Go through the entries below and copy every line that holds the word "right".
____
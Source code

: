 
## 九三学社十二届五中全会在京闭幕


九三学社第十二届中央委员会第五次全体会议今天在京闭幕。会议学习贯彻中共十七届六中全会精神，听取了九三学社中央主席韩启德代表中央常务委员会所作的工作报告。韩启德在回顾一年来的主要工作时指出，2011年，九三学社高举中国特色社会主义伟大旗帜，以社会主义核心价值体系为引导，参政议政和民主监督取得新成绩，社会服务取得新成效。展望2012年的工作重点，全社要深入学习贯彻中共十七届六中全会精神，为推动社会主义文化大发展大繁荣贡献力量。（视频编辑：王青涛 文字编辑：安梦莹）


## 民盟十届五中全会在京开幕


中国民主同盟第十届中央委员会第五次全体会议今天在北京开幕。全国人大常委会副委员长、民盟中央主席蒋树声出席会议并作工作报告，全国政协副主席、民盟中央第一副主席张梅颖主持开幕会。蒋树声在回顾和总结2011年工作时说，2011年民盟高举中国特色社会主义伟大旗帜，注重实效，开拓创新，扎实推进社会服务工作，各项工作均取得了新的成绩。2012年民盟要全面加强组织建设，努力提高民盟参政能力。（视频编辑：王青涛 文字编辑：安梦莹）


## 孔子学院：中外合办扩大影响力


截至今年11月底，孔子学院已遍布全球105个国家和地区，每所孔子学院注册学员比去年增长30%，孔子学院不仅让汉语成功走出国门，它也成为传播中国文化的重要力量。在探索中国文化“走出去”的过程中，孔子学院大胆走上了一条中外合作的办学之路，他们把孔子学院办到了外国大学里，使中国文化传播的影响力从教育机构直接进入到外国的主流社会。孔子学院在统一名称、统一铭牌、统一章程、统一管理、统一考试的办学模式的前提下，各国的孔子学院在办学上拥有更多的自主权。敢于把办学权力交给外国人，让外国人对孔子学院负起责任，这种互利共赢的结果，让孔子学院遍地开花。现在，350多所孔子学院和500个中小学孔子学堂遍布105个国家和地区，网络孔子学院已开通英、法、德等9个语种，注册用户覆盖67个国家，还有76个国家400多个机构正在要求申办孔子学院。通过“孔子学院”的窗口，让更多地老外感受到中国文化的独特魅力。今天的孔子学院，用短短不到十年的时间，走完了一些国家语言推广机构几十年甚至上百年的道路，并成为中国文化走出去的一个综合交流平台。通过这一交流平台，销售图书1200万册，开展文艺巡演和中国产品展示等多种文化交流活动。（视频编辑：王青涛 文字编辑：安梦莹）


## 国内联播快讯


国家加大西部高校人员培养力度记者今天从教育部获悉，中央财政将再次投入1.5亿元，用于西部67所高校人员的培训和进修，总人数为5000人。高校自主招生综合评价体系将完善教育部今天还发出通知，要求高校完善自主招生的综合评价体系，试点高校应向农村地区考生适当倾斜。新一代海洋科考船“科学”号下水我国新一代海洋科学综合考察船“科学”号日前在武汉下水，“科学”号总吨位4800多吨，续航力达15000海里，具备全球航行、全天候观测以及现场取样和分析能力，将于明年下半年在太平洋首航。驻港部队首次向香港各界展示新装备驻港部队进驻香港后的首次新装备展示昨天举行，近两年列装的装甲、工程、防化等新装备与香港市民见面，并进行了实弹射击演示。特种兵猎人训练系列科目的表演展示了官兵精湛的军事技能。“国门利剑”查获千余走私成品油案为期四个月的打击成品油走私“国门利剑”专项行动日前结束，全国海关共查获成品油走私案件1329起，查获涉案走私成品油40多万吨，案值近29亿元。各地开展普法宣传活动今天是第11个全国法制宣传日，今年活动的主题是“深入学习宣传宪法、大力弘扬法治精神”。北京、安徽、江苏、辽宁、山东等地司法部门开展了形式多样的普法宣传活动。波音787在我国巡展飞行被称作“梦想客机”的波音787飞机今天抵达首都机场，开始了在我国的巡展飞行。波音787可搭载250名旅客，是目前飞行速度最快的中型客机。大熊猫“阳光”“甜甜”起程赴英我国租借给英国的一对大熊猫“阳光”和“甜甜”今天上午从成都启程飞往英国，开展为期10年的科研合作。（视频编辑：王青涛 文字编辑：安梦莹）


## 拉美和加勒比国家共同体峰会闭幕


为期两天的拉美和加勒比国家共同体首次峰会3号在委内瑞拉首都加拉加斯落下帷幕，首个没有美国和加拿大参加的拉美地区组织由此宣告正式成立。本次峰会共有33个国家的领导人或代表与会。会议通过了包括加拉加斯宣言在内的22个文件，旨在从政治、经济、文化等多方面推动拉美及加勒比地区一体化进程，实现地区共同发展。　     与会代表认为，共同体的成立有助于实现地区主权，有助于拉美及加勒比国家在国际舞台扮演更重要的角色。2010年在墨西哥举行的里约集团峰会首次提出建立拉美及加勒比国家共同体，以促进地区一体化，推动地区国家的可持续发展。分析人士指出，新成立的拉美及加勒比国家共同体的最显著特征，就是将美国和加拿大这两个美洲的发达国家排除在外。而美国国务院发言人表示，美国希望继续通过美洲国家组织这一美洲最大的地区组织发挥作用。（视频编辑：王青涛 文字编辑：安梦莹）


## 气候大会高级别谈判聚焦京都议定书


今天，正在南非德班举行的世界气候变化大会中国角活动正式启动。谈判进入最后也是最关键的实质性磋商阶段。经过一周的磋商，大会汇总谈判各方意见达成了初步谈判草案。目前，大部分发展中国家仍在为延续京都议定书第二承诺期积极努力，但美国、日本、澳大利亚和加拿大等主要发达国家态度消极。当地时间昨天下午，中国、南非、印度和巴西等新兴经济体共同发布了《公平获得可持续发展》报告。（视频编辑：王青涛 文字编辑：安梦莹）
____
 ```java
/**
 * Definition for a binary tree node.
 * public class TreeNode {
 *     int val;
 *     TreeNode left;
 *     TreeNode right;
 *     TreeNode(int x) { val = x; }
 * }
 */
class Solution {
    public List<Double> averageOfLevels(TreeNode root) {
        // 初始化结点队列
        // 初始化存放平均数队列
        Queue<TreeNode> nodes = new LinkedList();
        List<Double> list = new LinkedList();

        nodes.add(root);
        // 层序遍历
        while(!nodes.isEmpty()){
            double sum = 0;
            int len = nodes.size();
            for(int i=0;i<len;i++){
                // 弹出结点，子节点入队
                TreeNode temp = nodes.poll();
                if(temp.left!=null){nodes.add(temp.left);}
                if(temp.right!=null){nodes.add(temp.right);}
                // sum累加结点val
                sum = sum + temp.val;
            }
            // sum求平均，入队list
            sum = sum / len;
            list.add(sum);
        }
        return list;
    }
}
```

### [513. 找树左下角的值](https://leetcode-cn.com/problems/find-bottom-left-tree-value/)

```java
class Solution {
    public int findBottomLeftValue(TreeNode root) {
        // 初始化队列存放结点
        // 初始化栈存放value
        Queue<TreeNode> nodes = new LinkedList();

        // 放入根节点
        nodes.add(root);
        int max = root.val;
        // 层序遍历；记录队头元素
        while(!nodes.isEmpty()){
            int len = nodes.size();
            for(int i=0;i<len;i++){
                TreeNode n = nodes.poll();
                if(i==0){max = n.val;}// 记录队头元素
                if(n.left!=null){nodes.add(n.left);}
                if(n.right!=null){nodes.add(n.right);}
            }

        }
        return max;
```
____
**RESPONSE**
 *     TreeNode right;
                if(temp.right!=null){nodes.add(temp.right);}
                if(n.right!=null){nodes.add(n.right);}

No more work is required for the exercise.